Ten years later Luke and Nelson meet again, but nothing is simple anymore. As strong as the attraction remains, obligations and expectations come between them as Luke is forced to honor family responsibilities over the desires of his heart.
Impossibly fate sees fit to offer them a last opportunity to see what might have been. Will the third time be the charm, or is trust so badly broken it is impossible to repair? Can they recapture the innocent love they once knew and make up for all the wasted years? In a love story that spans half a lifetime, two friends destined for each other will have to fight hard for their happily ever after.

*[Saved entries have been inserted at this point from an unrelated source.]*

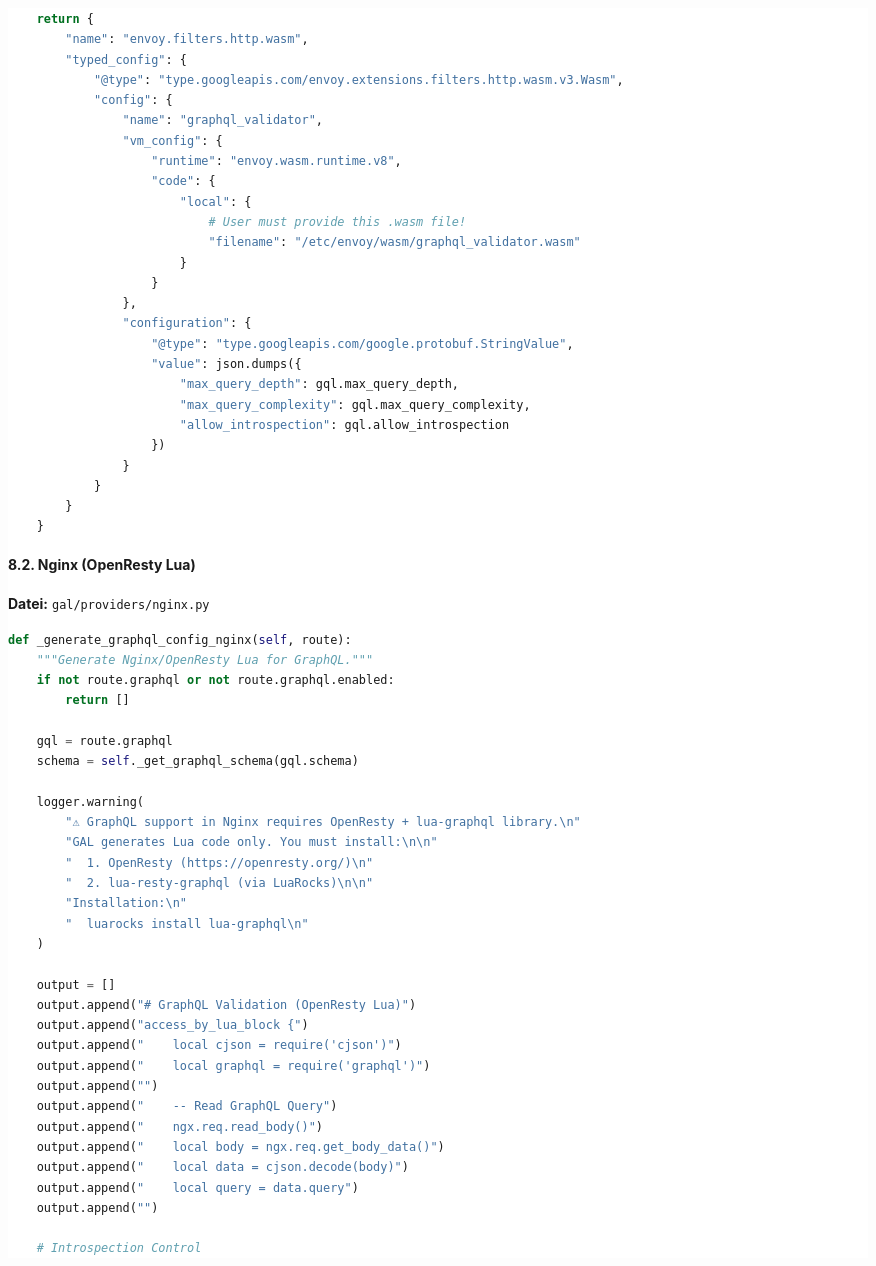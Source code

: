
 ```python
    return {
        "name": "envoy.filters.http.wasm",
        "typed_config": {
            "@type": "type.googleapis.com/envoy.extensions.filters.http.wasm.v3.Wasm",
            "config": {
                "name": "graphql_validator",
                "vm_config": {
                    "runtime": "envoy.wasm.runtime.v8",
                    "code": {
                        "local": {
                            # User must provide this .wasm file!
                            "filename": "/etc/envoy/wasm/graphql_validator.wasm"
                        }
                    }
                },
                "configuration": {
                    "@type": "type.googleapis.com/google.protobuf.StringValue",
                    "value": json.dumps({
                        "max_query_depth": gql.max_query_depth,
                        "max_query_complexity": gql.max_query_complexity,
                        "allow_introspection": gql.allow_introspection
                    })
                }
            }
        }
    }
```

#### 8.2. Nginx (OpenResty Lua)

**Datei:** `gal/providers/nginx.py`

```python
def _generate_graphql_config_nginx(self, route):
    """Generate Nginx/OpenResty Lua for GraphQL."""
    if not route.graphql or not route.graphql.enabled:
        return []

    gql = route.graphql
    schema = self._get_graphql_schema(gql.schema)

    logger.warning(
        "⚠️ GraphQL support in Nginx requires OpenResty + lua-graphql library.\n"
        "GAL generates Lua code only. You must install:\n\n"
        "  1. OpenResty (https://openresty.org/)\n"
        "  2. lua-resty-graphql (via LuaRocks)\n\n"
        "Installation:\n"
        "  luarocks install lua-graphql\n"
    )

    output = []
    output.append("# GraphQL Validation (OpenResty Lua)")
    output.append("access_by_lua_block {")
    output.append("    local cjson = require('cjson')")
    output.append("    local graphql = require('graphql')")
    output.append("")
    output.append("    -- Read GraphQL Query")
    output.append("    ngx.req.read_body()")
    output.append("    local body = ngx.req.get_body_data()")
    output.append("    local data = cjson.decode(body)")
    output.append("    local query = data.query")
    output.append("")

    # Introspection Control
```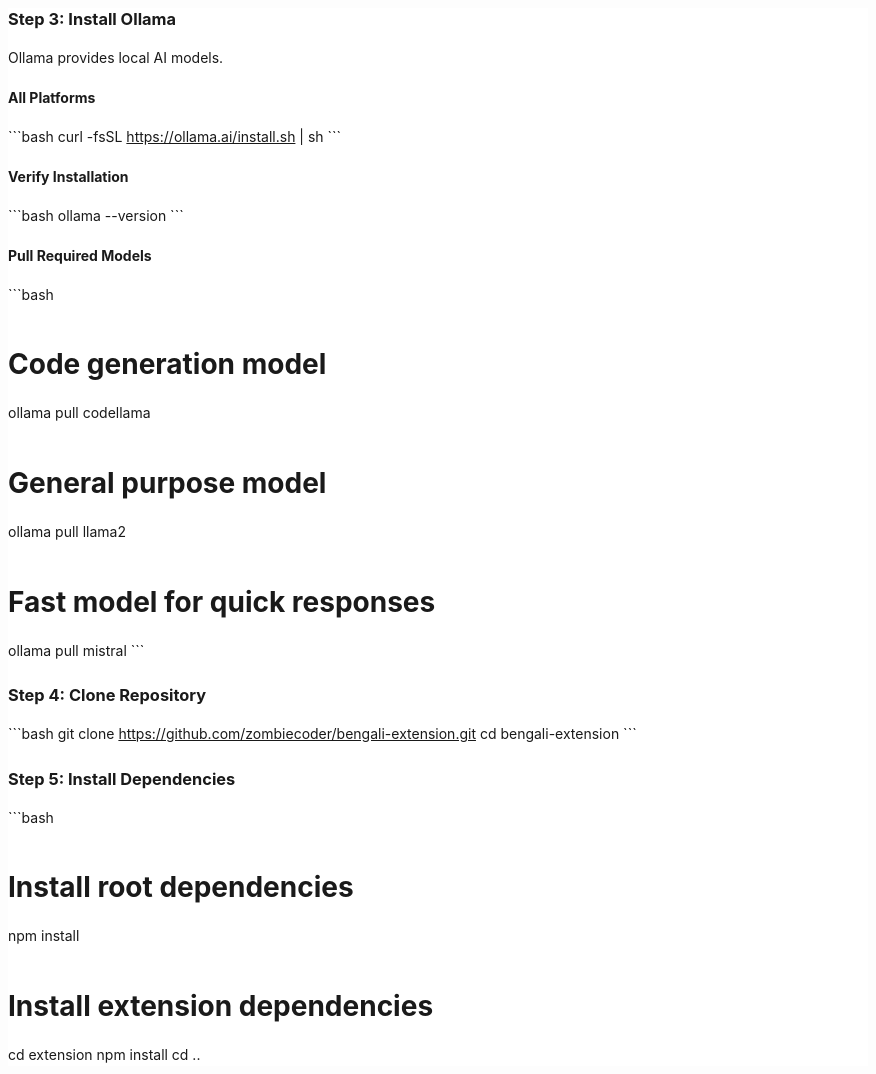 ### Step 3: Install Ollama

Ollama provides local AI models.

#### All Platforms

\`\`\`bash
curl -fsSL https://ollama.ai/install.sh | sh
\`\`\`

#### Verify Installation

\`\`\`bash
ollama --version
\`\`\`

#### Pull Required Models

\`\`\`bash
# Code generation model
ollama pull codellama

# General purpose model
ollama pull llama2

# Fast model for quick responses
ollama pull mistral
\`\`\`

### Step 4: Clone Repository

\`\`\`bash
git clone https://github.com/zombiecoder/bengali-extension.git
cd bengali-extension
\`\`\`

### Step 5: Install Dependencies

\`\`\`bash
# Install root dependencies
npm install

# Install extension dependencies
cd extension
npm install
cd ..
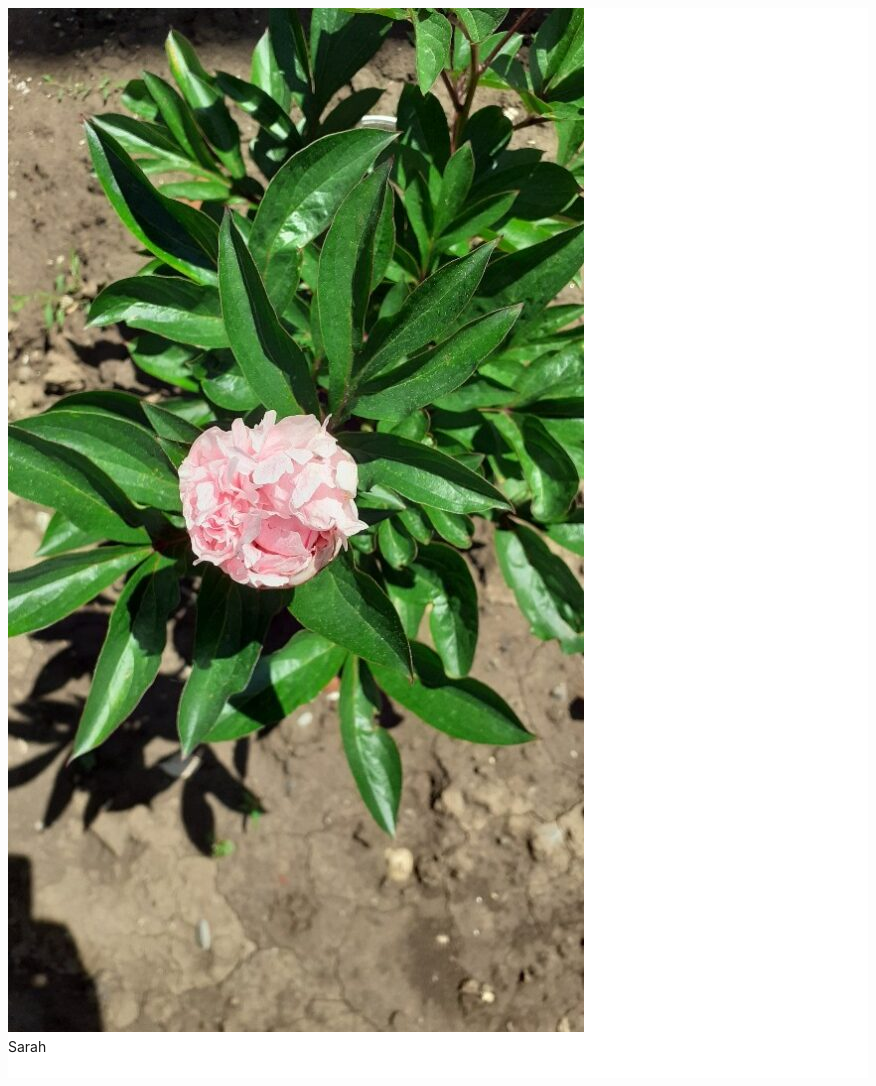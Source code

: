   <img class="h-96" src="images/sarah-1-576x1024.jpeg" /> 
   <figcaption>Sarah</figcaption>
  </figure>
   &nbsp; &nbsp; &nbsp;
  <figure>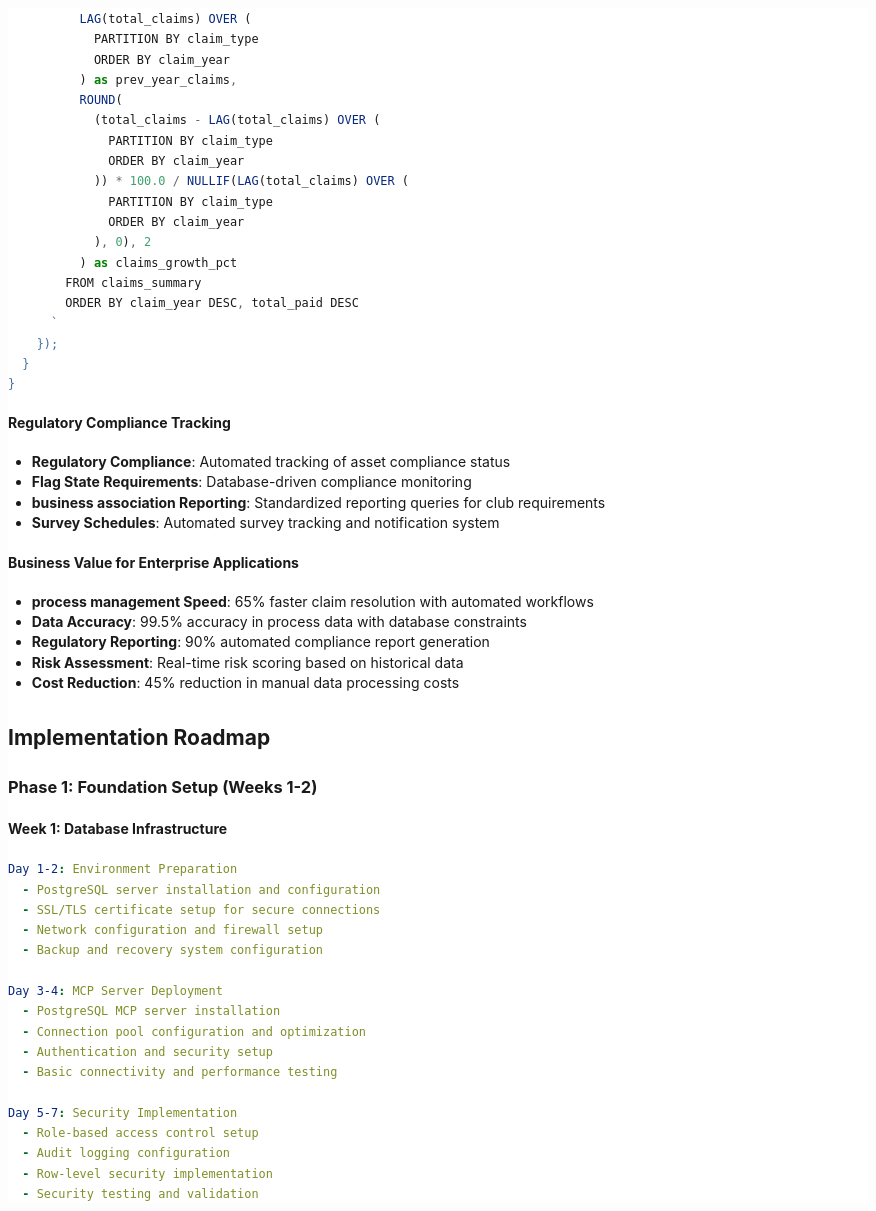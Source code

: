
 ```typescript
          LAG(total_claims) OVER (
            PARTITION BY claim_type 
            ORDER BY claim_year
          ) as prev_year_claims,
          ROUND(
            (total_claims - LAG(total_claims) OVER (
              PARTITION BY claim_type 
              ORDER BY claim_year
            )) * 100.0 / NULLIF(LAG(total_claims) OVER (
              PARTITION BY claim_type 
              ORDER BY claim_year
            ), 0), 2
          ) as claims_growth_pct
        FROM claims_summary
        ORDER BY claim_year DESC, total_paid DESC
      `
    });
  }
}
```

#### Regulatory Compliance Tracking
- **Regulatory Compliance**: Automated tracking of asset compliance status
- **Flag State Requirements**: Database-driven compliance monitoring
- **business association Reporting**: Standardized reporting queries for club requirements
- **Survey Schedules**: Automated survey tracking and notification system

#### Business Value for Enterprise Applications
- **process management Speed**: 65% faster claim resolution with automated workflows
- **Data Accuracy**: 99.5% accuracy in process data with database constraints
- **Regulatory Reporting**: 90% automated compliance report generation
- **Risk Assessment**: Real-time risk scoring based on historical data
- **Cost Reduction**: 45% reduction in manual data processing costs

## Implementation Roadmap

### Phase 1: Foundation Setup (Weeks 1-2)

#### Week 1: Database Infrastructure
```yaml
Day 1-2: Environment Preparation
  - PostgreSQL server installation and configuration
  - SSL/TLS certificate setup for secure connections
  - Network configuration and firewall setup
  - Backup and recovery system configuration

Day 3-4: MCP Server Deployment
  - PostgreSQL MCP server installation
  - Connection pool configuration and optimization
  - Authentication and security setup
  - Basic connectivity and performance testing

Day 5-7: Security Implementation
  - Role-based access control setup
  - Audit logging configuration
  - Row-level security implementation
  - Security testing and validation
```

Review: Remember When is a third chance story. We don’t get a lot of those, so it was a nice change. Luke and Nelson were childhood best friends. They were also each other’s first crush, first kiss, first love, first heartbreak… They met again a decade later, but life had plans for them, and it didn’t include them being together. So, they got out of each other’s lives for the second time. They say the third time is a charm, and for them it turned out to be true. They met after a lifetime apart, but this time nothing got in their way.
This is a charming, sweet story but so full of broken promises and missed chances that it makes you hurt along with Luke and Nelson for what could have been. Each time they meet, they dive headfirst into trying to build a life together. Every meeting happened by chance, and in the most unexpected places. It seemed unrealistic, but I don’t really care about it. In their twenties, it didn’t turn out as they hoped it would. Luke had to make a very difficult decision about his life, but then he behaved very poorly towards Nelson. It was so bad that I was surprised when Nelson was so quick to fall into bed with him after they met for the third time. It’s true that later they sat down and talked and tried to rebuild their relationship, and Nelson’s trust in Luke, but I would have liked more of a struggle. It seemed way too easy the way they rekindled their relationship.
Also, if you think about it, they hadn’t spent all that much time together if you didn’t take into account their friendship as kids, from the age of five till they were thirteen, so it was a bit disbelieving that they would love each other after spending basically their whole lives without any contact except a few short weeks in their early twenties. They didn’t really know each other, their character, the person they grew up to be. They knew everything about the other as a kid, but from ten till forty, it’s a bit of a long road. A lot can change in a person. Anyway, I chose not to focus on that part so I could enjoy the story, and I’m happy to say that it worked.
There were a lot of secondary characters, which is something I like, but here they weren’t very involved in the story. We didn’t get to know any of them very well. They were there when they served a purpose, and then they just disappeared without a word. A lot of times I thought that I was reading a potential plot development, but in the end it didn’t go anywhere. There were a lot of unfinished threads, mainly in regard to the secondary characters. The focus was on Luke and Nelson (as it should be), but I would have liked to know a bit more about Grady or Nellie or even Doug.
There were a lot of sex scenes, and I wouldn’t have said no to half of them being cut out of the story and replaced by relationship development scenes between the MCs, or scenes with both of them interacting with their friends and family. We don’t really see them together as a couple and around their social circle at the same time, which is something I missed from the story.
Remember When is a fairly light read and not very high on angst, as you can see Luke and Nelson are going to end up together one way or the other. I had my issues with the story but, overall, I enjoyed reading it. 3.5 stars rounded up to 4 because I like reading about the lifetime of a character, which I did here, and I don’t find that often enough in books.